Table 1 Acquisition parameters used for training and testing images obtained from CT_A and CT_B

2.2 Regression learning of DCNN to estimate index of resolution properties

2.2.1 MTF measurement method

In this study, the MTF of the CT images measured using objective methods was used as the teacher signal in the training of the DCNN. Several methods are used to measure the MTF of CT images, such as the wire method [9, 10] and circular edge method [11]. We used the circular edge method recommended by the American Association of Medical Physics to measure the resolution properties of the CT systems. In addition, this method allows task-based evaluation of nonlinear images [11]. Because the circular edge method requires additive averaging with a large number of sample images to eliminate the effect of noise, we chose the method of Takenaga et al. [6] to eliminate this problem by logistic curve fitting. In this method, a region of interest (ROI) containing a rod of acrylic material was selected, and the oversampled ESF was obtained using the distance from the disk center. The obtained ESFs were averaged and rebinned within a bin one-tenth of the pixel size. A logistic curve fitting method was applied to remove noise from the rebinned ESFs, which is expressed as

$$\mathrm{ESF}\left(x\right)=\frac{a}{1.0+\mathrm{exp}\left\{-b(x-c)\right\}}+d.$$
(1)

where a, b, c, and d are the parameters obtained using the iterative nonlinear least squares method. The line spread function was obtained from the denoised ESF after fitting as described above, and the MTF was obtained by performing Fourier transform. The MTFs obtained from the images were taken three times and averaged to reduce measurement errors. The MTFs were measured for all training and test images scanned from CT_A and CT_B, and the MTF10% values were obtained for each MTF. It is noted that MTF10% indicates the value of the spatial frequency (cycles/mm) at which the MTF value becomes 0.1. In general, the higher the MTF10% value, the higher the resolution. Because the MTF is not affected by noise in the FBP method, the MTF10% value obtained from the SD4 image was used as the teacher signal in the training, regardless of the SD setting [4].
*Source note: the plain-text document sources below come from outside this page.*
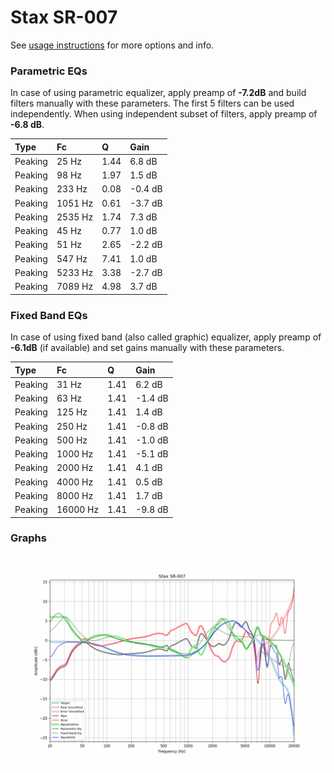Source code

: # Stax SR-007
See [usage instructions](https://github.com/jaakkopasanen/AutoEq#usage) for more options and info.

### Parametric EQs
In case of using parametric equalizer, apply preamp of **-7.2dB** and build filters manually
with these parameters. The first 5 filters can be used independently.
When using independent subset of filters, apply preamp of **-6.8 dB**.

| Type    | Fc      |    Q | Gain    |
|:--------|:--------|:-----|:--------|
| Peaking | 25 Hz   | 1.44 | 6.8 dB  |
| Peaking | 98 Hz   | 1.97 | 1.5 dB  |
| Peaking | 233 Hz  | 0.08 | -0.4 dB |
| Peaking | 1051 Hz | 0.61 | -3.7 dB |
| Peaking | 2535 Hz | 1.74 | 7.3 dB  |
| Peaking | 45 Hz   | 0.77 | 1.0 dB  |
| Peaking | 51 Hz   | 2.65 | -2.2 dB |
| Peaking | 547 Hz  | 7.41 | 1.0 dB  |
| Peaking | 5233 Hz | 3.38 | -2.7 dB |
| Peaking | 7089 Hz | 4.98 | 3.7 dB  |

### Fixed Band EQs
In case of using fixed band (also called graphic) equalizer, apply preamp of **-6.1dB**
(if available) and set gains manually with these parameters.

| Type    | Fc       |    Q | Gain    |
|:--------|:---------|:-----|:--------|
| Peaking | 31 Hz    | 1.41 | 6.2 dB  |
| Peaking | 63 Hz    | 1.41 | -1.4 dB |
| Peaking | 125 Hz   | 1.41 | 1.4 dB  |
| Peaking | 250 Hz   | 1.41 | -0.8 dB |
| Peaking | 500 Hz   | 1.41 | -1.0 dB |
| Peaking | 1000 Hz  | 1.41 | -5.1 dB |
| Peaking | 2000 Hz  | 1.41 | 4.1 dB  |
| Peaking | 4000 Hz  | 1.41 | 0.5 dB  |
| Peaking | 8000 Hz  | 1.41 | 1.7 dB  |
| Peaking | 16000 Hz | 1.41 | -9.8 dB |

### Graphs
![](./Stax%20SR-007.png)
2.2.2 Input sample images for the DCNN

Sample images with the same real and matrix sizes, but different resolution properties, were created to enable the DCNN to learn the resolution property index. These sample images were created using bilinear interpolation from images captured on a CT system at different FOVs. Furthermore, the real MTF of each sample image was obtained using the method described in Sect. 2.2.1. The sample image and the method used to create the input image for the DCNN are described below.
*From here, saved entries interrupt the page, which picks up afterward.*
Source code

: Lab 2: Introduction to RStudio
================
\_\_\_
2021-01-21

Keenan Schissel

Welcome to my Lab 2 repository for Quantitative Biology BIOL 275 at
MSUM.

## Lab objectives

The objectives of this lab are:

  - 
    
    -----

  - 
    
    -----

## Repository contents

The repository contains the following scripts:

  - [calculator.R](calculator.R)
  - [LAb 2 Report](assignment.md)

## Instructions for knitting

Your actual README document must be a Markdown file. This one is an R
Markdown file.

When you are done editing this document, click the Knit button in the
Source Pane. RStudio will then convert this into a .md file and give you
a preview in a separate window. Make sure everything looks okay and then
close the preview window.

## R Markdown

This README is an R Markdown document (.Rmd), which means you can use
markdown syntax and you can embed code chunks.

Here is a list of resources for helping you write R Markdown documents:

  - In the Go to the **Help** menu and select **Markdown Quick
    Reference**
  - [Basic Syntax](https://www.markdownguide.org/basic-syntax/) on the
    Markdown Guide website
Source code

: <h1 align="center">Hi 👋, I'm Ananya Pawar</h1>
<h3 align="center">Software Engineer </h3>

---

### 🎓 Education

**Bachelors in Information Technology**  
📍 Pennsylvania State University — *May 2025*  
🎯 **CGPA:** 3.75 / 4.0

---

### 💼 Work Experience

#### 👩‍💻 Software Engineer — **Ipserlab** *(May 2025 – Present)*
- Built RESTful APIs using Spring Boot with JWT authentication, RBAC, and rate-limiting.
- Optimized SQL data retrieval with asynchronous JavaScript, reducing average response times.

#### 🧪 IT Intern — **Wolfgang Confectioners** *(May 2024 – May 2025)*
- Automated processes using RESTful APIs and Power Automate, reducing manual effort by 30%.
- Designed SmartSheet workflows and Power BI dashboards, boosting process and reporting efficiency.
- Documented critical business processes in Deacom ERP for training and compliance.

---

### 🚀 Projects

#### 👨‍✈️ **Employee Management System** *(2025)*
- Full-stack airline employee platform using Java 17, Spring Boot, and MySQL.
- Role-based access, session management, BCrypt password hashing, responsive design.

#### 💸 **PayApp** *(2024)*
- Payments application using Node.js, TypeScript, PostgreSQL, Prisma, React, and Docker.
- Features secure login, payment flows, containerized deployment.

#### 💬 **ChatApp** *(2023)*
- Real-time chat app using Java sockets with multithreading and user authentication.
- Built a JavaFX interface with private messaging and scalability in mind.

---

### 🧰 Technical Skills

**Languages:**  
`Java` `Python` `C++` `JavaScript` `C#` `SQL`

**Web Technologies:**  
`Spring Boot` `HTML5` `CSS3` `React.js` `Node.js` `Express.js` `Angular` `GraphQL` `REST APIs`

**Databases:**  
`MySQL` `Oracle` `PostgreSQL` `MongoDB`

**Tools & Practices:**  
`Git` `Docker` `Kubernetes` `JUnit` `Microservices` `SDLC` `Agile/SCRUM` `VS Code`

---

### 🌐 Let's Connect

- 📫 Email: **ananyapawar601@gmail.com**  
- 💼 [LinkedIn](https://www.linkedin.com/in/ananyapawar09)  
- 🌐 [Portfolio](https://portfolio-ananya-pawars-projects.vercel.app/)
First, the entire phantom was cropped from the images acquired with other FOV sizes with actual dimensions of 300 mm × 300 mm and ROIs with a different matrix size as the 300-mm FOV images. Next, the ROI images with an actual size of 300 mm × 300 mm, cut from the images with an FOV size of 350, 400, and 500 mm, were resized to a matrix size of 512 × 512 pixels using bilinear interpolation (Fig. 1). Thus, the sample images can have the same pixel size as the 300-mm FOV image, but with different resolution properties. Hereinafter, the resolution properties of the sample image acquired with an FOV of 300 mm are defined as the original, and those of the resampled images acquired with an FOV of 350, 400, and 500 mm are defined as high, medium, and low, respectively.

Fig. 1
figure 1

Adjustment with the same pixel size of 300-mm FOV from images acquired with multiple FOVs

The method used to obtain multiple patch images for the DCNN from a single sample image is shown in Fig. 2. First, the entire 120 HU acrylic rod was cut from the sample image with an ROI (76 × 76 pixels) centered on the rod. The patch images were cut along the circumference of the acrylic rod with a matrix size of 16 × 16 pixels. Consequently, 288 patch images were obtained in a single shot. Five sample images were acquired for each condition, resulting in 288 × 5 = 1440 patch images being prepared for each imaging condition.

Fig. 2
figure 2

Multiple patch images created from a single image

2.2.3 DCNN for classification of CT images with different resolution properties

The ability of the DCNN to classify groups of CT images with different resolutions was tested before estimating the CT image resolution property index. A Jupyter notebook was used as the deep learning development tool in Anaconda environment to construct the DCNN. The computer system used comprised an Intel Core i7-11370H processor (Intel, Santa Clara, CA, USA) and NVIDIA GeForce RTX 3050 Ti Laptop GPU (Nvidia, Santa Clara, CA, USA). Windows 10 Home 64-bit with Python 3.7 was used as the operating system, Tensorflow (Google, Mountain View, CA, USA) was used as the framework, and Keras was used as the wrapper. MiniVGG was selected as the original network structure because it has demonstrated high performance in noise classification in previous studies [12]. The DCNN was constructed using a structure search function based on the MiniVGG concept, as shown in Table 2 [13]. The learning parameters were set to 50 epochs, with a learning rate of 0.001 and batch size of 64. Adam was used as the optimization function and categorical cross-entropy was used as the loss function. The images used to construct the DCNN were acquired using CT_A and divided into five sub-sets to apply the holdout method. In the holdout method, one of the five sub-sets was used for testing and the remaining four sub-sets were split in a training-to-validation ratio of 3:1. The FOV sizes of the acquired input images (300, 350, 400, and 500 mm) were used as teacher labels to train the DCNN for classification using input images with different resolutions. Finally, the accuracy of the DCNN was evaluated using the test images.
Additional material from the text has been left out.